In recognition of Leibfarth's incredible drive and academic achievement, USA TODAY has named him to the All-USA College Academic First Team. More than 600 students across the nation submitted applications, but only 20 students earned this prestigious honor.
"It feels really amazing and causes me to reflect on my place in the undergraduate scene. I was happy to be in the position even to apply for it, and to be selected for it is great," said Leibfarth.
The All-USA College Academic Team honors full-time undergraduates who not only excel in scholarship but also extend their intellectual abilities beyond the classroom to benefit society. Criteria include grades, academic rigor, leadership, activities and most important, the student's essay describing his or her most outstanding intellectual endeavor in college.
"What I ended up writing about was the work I did this summer at IBM's research center in San Jose," said Leibfarth.
Leibfarth worked with a group of scientists to analyze and develop environmentally safe chemicals known as organocatalysts.
According to Leibfarth, these chemicals provide several important advantages over traditional catalysts, which are chemicals responsible for speeding up or slowing down chemical reactions and are often used in industrial manufacturing.

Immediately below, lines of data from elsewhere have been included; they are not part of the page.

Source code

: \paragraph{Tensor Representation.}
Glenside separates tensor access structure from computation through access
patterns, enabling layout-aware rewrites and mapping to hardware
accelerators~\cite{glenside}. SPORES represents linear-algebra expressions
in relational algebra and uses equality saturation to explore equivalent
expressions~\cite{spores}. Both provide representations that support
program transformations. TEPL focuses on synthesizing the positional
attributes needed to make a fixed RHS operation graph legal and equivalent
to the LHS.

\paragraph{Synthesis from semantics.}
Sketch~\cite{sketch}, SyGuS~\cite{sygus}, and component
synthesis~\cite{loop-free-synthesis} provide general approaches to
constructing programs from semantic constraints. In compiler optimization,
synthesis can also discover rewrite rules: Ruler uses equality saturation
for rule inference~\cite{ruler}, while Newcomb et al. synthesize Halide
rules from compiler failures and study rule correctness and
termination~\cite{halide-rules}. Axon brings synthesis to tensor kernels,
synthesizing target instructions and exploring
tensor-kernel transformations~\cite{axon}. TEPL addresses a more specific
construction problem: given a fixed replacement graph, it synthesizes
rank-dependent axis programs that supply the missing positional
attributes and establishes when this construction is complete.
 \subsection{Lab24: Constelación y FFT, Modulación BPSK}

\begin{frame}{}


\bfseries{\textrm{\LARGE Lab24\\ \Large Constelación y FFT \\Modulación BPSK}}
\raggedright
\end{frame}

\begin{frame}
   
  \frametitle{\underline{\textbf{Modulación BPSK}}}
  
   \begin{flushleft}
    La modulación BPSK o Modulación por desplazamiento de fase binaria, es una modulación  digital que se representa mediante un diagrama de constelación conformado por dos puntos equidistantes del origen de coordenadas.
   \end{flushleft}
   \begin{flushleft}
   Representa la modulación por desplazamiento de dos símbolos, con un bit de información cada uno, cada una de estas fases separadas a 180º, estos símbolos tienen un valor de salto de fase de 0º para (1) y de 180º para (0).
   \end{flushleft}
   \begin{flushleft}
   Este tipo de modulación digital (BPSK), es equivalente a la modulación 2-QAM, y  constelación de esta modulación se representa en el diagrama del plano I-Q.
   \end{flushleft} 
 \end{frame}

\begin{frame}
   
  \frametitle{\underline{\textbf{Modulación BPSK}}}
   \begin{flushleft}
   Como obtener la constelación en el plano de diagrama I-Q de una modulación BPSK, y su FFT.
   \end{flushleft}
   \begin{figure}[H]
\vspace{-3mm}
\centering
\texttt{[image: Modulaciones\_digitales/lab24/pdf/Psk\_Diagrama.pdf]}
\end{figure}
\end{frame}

First, scientists enjoy a higher degree of control over reactions involving Organocatalysts. In addition, because of their carbon base, organocatalysts are much more environmentally friendly than traditionally used chemical catalysts.
"When you catalyze reactions using metal, you have metal waste and that's not good for the environment," said Leibfarth.

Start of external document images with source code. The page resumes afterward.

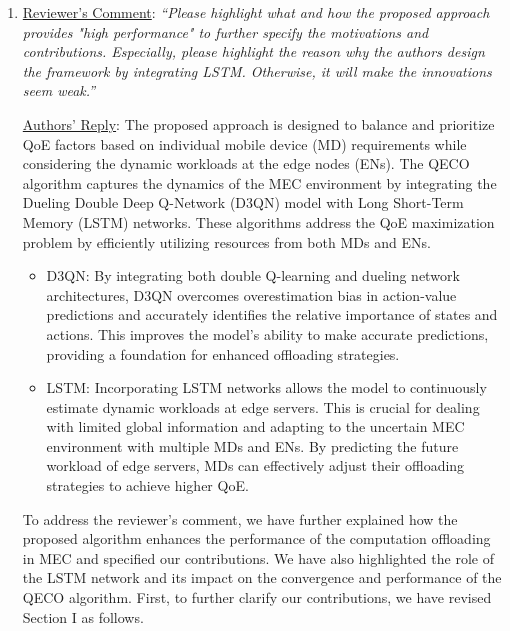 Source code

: \documentclass[12pt,draftclsnofoot,onecolumn]{IEEEtran}
\begin{document}
\begin{enumerate}
\vspace{6mm}

\item \underline{Reviewer's Comment}: 
\textit{``Please highlight what and how the proposed approach provides "high performance" to further specify the motivations and contributions. Especially, please highlight the reason why the authors design the framework by integrating LSTM. Otherwise, it will make the innovations seem weak.''} \newline

\underline{Authors' Reply}: The proposed approach is designed to balance and prioritize QoE factors based on individual mobile device (MD) requirements while considering the dynamic workloads at the edge nodes (ENs). The QECO algorithm captures the dynamics of the MEC environment by integrating the Dueling Double Deep Q-Network (D3QN) model with Long Short-Term Memory (LSTM) networks. These algorithms address the QoE maximization problem by efficiently utilizing resources from both MDs and ENs.
\begin{itemize}
	
	\item D3QN: By integrating both double Q-learning and dueling network architectures, D3QN overcomes overestimation bias in action-value predictions and accurately identifies the relative importance of states and actions. This improves the model's ability to make accurate predictions, providing a foundation for enhanced offloading strategies.\vspace{2mm}
	
	\item LSTM: Incorporating LSTM networks allows the model to continuously estimate dynamic workloads at edge servers. This is crucial for dealing with limited global information and adapting to the uncertain MEC environment with multiple MDs and ENs. By predicting the future workload of edge servers, MDs can effectively adjust their offloading strategies to achieve higher QoE.\vspace{2mm}
	
\end{itemize}




To address the reviewer’s comment, we have further explained how the proposed algorithm enhances the performance of the computation offloading in MEC and specified our contributions. We have also highlighted the role of the LSTM network and its impact on the convergence and performance of the QECO algorithm. First, to further clarify our contributions, we have revised Section I as follows.


\end{enumerate}
\end{document}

In addition to the rigorous scientific experimentation in which Liebfarth participated, the diverse nature of the project placed him in the "lynchpin position," among the scientists he served. As such, his role was often that of a liaison between chemists in a variety of specializations. By helping to unify their understanding of the mechanisms behind the reactions, he brought them closer to applying the chemicals to products that can improve the quality of human life, such as drug delivery devices, prosthetics and IBM microelectronics.
Leibfarth credits several faculty and staff at USD for helping him to focus his academic curiosities and hone his intellectual talents.
Susan Hackemer, associate director of the Honors Program, paid personal attention to his specific educational needs and helped to guide his development as a student.
Hackemer said she believes Leibfarth's strength of character and work ethic will set him upon a path to continued success.
"Frank is instinctively curious and fearless, which allows him to try things without concern for failure. Combine these traits with his intellectual gifts and disciplined work ethic and one has a rare and remarkable student. I look forward to watching his bright future unfold in bold and surprising ways," said Hackemer. Leibfarth noted that Hackemer helped him to organize and package his educational experiences for his applications for multiple honors, including the Goldwater scholarship and the All-USA College Academic First Team.
Leibfarth also credits Ranjit Koodali, a professor of chemistry at the university who has been his mentor for the past year.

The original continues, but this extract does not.